James called the terminations “dangerous, cruel and illegal” at a news conference Monday.

“This administration is not streamlining the federal government; they are sabotaging it,” she said in a statement. “When you fire the scientists who research infectious diseases, silence the doctors who care for pregnant people, and shut down the programs that help firefighters and miners breathe or children thrive, you are not making America healthy — you are putting countless lives at risk.” 

HHS announced the restructuring in late March as part of the Department of Government Efficiency’s broader effort to reduce the size of the federal workforce. The cuts included 3,500 employees at the Food and Drug Administration, 2,400 employees at the Centers for Disease Control and Prevention and 1,200 employees at the National Institutes of Health.

HHS said it would create a new agency, the Administration for a Healthy America, to absorb some responsibilities carried out by terminated agencies, such as programs focused on mental, environmental or worker health. 

But the lawsuit claims the recent cuts will have “severe, complicated, drawn-out, and potentially irreversible” consequences. The attorneys general said in a press release that the restructuring has rendered HHS unable to carry out many of its vital functions by gutting mental health and substance use services, crippling the nation’s HIV/AIDS response and reducing support for low-income families and people with disabilities. 

In particular, the release said, the Trump administration fired staff responsible for maintaining the federal poverty guidelines — which states use to determine eligibility for food assistance, housing support and Medicaid — and slashed the team behind the Low-Income Home Energy Assistance Program, which helps families with heating and cooling bills. 

Half the workforce at the Substance Abuse and Mental Health Services Administration — one of the dismantled HHS agencies — has also been terminated, according to the release.

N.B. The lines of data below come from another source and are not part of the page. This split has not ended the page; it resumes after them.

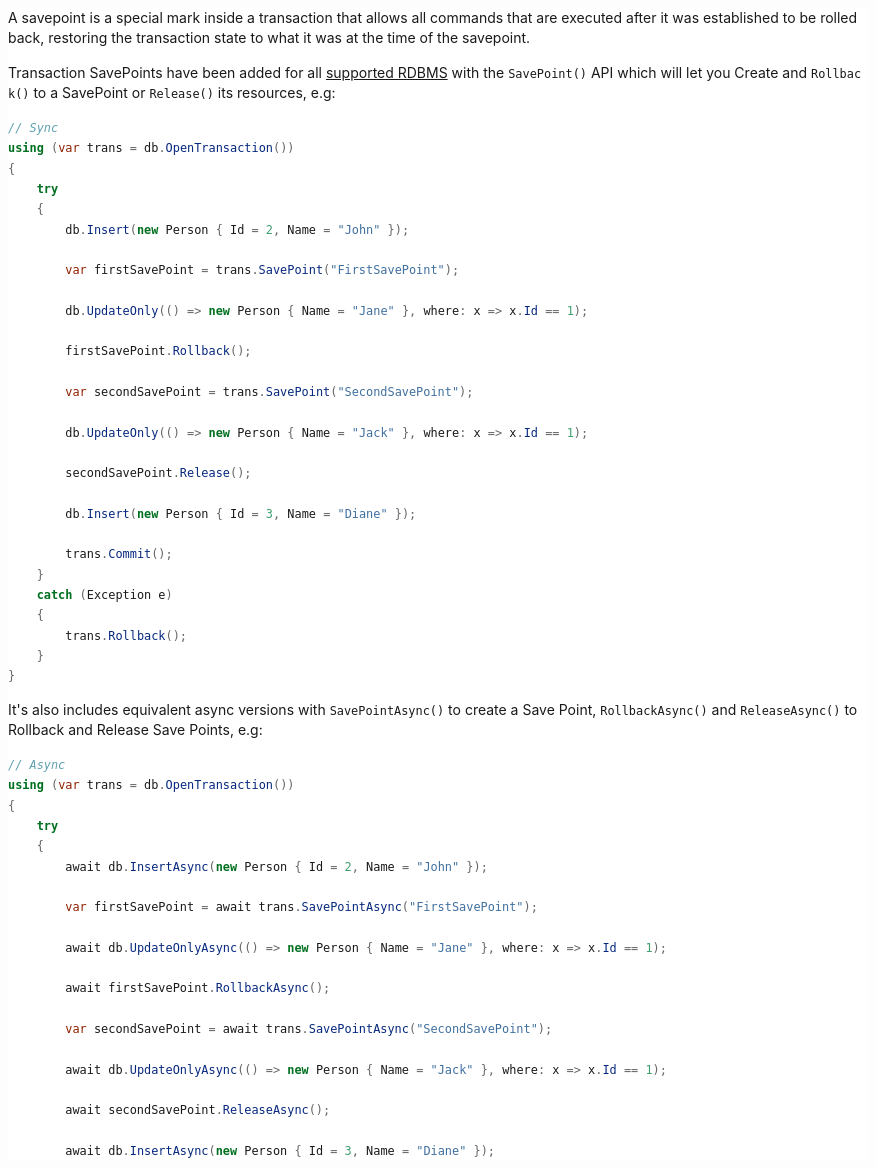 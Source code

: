A savepoint is a special mark inside a transaction that allows all commands that are executed after it was established 
to be rolled back, restoring the transaction state to what it was at the time of the savepoint.

Transaction SavePoints have been added for all [supported RDBMS](https://docs.servicestack.net/ormlite/installation)
with the `SavePoint()` API which will let you Create and `Rollback()` to a SavePoint or `Release()` its resources, e.g:

```csharp
// Sync
using (var trans = db.OpenTransaction())
{
    try
    {
        db.Insert(new Person { Id = 2, Name = "John" });

        var firstSavePoint = trans.SavePoint("FirstSavePoint");

        db.UpdateOnly(() => new Person { Name = "Jane" }, where: x => x.Id == 1);

        firstSavePoint.Rollback();

        var secondSavePoint = trans.SavePoint("SecondSavePoint");

        db.UpdateOnly(() => new Person { Name = "Jack" }, where: x => x.Id == 1);

        secondSavePoint.Release();

        db.Insert(new Person { Id = 3, Name = "Diane" });

        trans.Commit();
    }
    catch (Exception e)
    {
        trans.Rollback();
    }
}
```

It's also includes equivalent async versions with `SavePointAsync()` to create a Save Point, `RollbackAsync()` and `ReleaseAsync()`
to Rollback and Release Save Points, e.g:

```csharp
// Async
using (var trans = db.OpenTransaction())
{
    try
    {
        await db.InsertAsync(new Person { Id = 2, Name = "John" });

        var firstSavePoint = await trans.SavePointAsync("FirstSavePoint");

        await db.UpdateOnlyAsync(() => new Person { Name = "Jane" }, where: x => x.Id == 1);

        await firstSavePoint.RollbackAsync();

        var secondSavePoint = await trans.SavePointAsync("SecondSavePoint");

        await db.UpdateOnlyAsync(() => new Person { Name = "Jack" }, where: x => x.Id == 1);

        await secondSavePoint.ReleaseAsync();

        await db.InsertAsync(new Person { Id = 3, Name = "Diane" });

```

As a result, the attorneys general said, the National Survey on Drug Use and Health has been halted and the federal team running the 988 Suicide and Crisis Lifeline is gone. 

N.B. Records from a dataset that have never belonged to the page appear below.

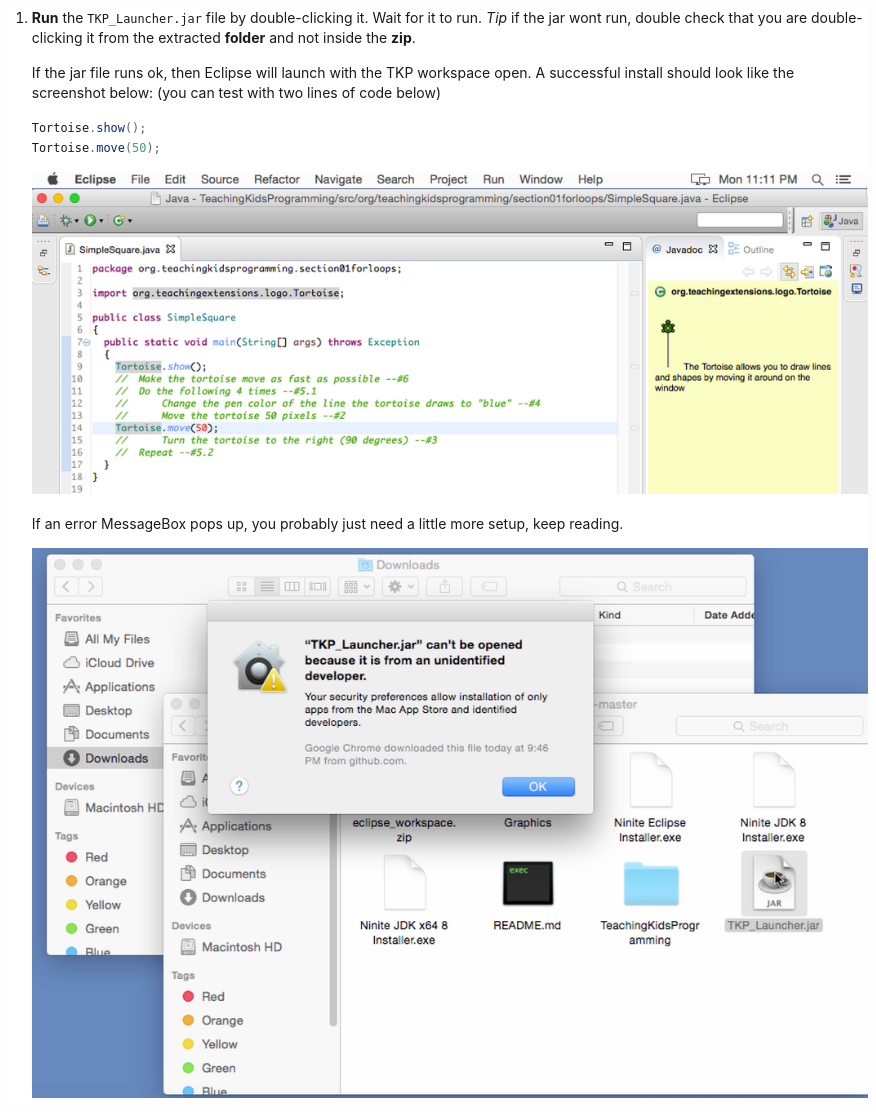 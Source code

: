 1. **Run** the `TKP_Launcher.jar` file by double-clicking it. Wait for it to run.  *Tip* if the jar wont run, double check that you are double-clicking it from the extracted **folder** and not inside the **zip**.

    If the jar file runs ok, then Eclipse will launch with the TKP workspace open. A successful install should look like the screenshot below: (you can test with two lines of code below)

    ```java
    Tortoise.show();
    Tortoise.move(50);
    ```

    ![screenshot of Eclipse](/images/20Success.png?raw=true)

     If an error MessageBox pops up, you probably just need a little more setup, keep reading.

    ![Not Trusted](/images/12Untrusted.png?raw=true)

The CDC lost several labs tracking infectious diseases, an office focused on tobacco control and prevention and a team that monitored maternal mortality in the U.S, according to the release.

“The federal government has cut lab capacity so much that they have all but stopped testing for measles in the middle of an unprecedented measles outbreak,” James said at the press conference. “New York’s public health lab, the Wadsworth Center, one of the only labs in the country still equipped to detect rare infectious diseases, is scrambling to fill the void left by a hollowed out CDC.”

HHS also gutted the National Institute for Occupational Safety and Health, a CDC agency that helped screen for health issues in workers with toxic exposures.

The Trump administration has said that certain programs like the World Trade Center Health Program, which covers screening and treatments for 9/11-related illnesses, or the Coal Workers’ Health Surveillance Program, which screens for black lung in miners, will continue through the Administration for a Healthy America. But many NIOSH employees involved with the programs were placed on administrative leave and face impending terminations in June, according to an internal government memo obtained by NBC News. 

Monday’s lawsuit calls on HHS to halt its efforts to dismantle agencies and restore critical programs that have been lost. James said her office will request a preliminary injunction this week to temporarily block the Trump administration from making further cuts.

The suit is not the first to challenge the federal government’s downsizing mission. A coalition of 23 attorneys general sued HHS in April over the termination of roughly $11 billion in public health grants, some which helped state health departments respond to disease outbreaks. A federal judge has temporarily blocked the cuts but hasn’t issued a final ruling yet.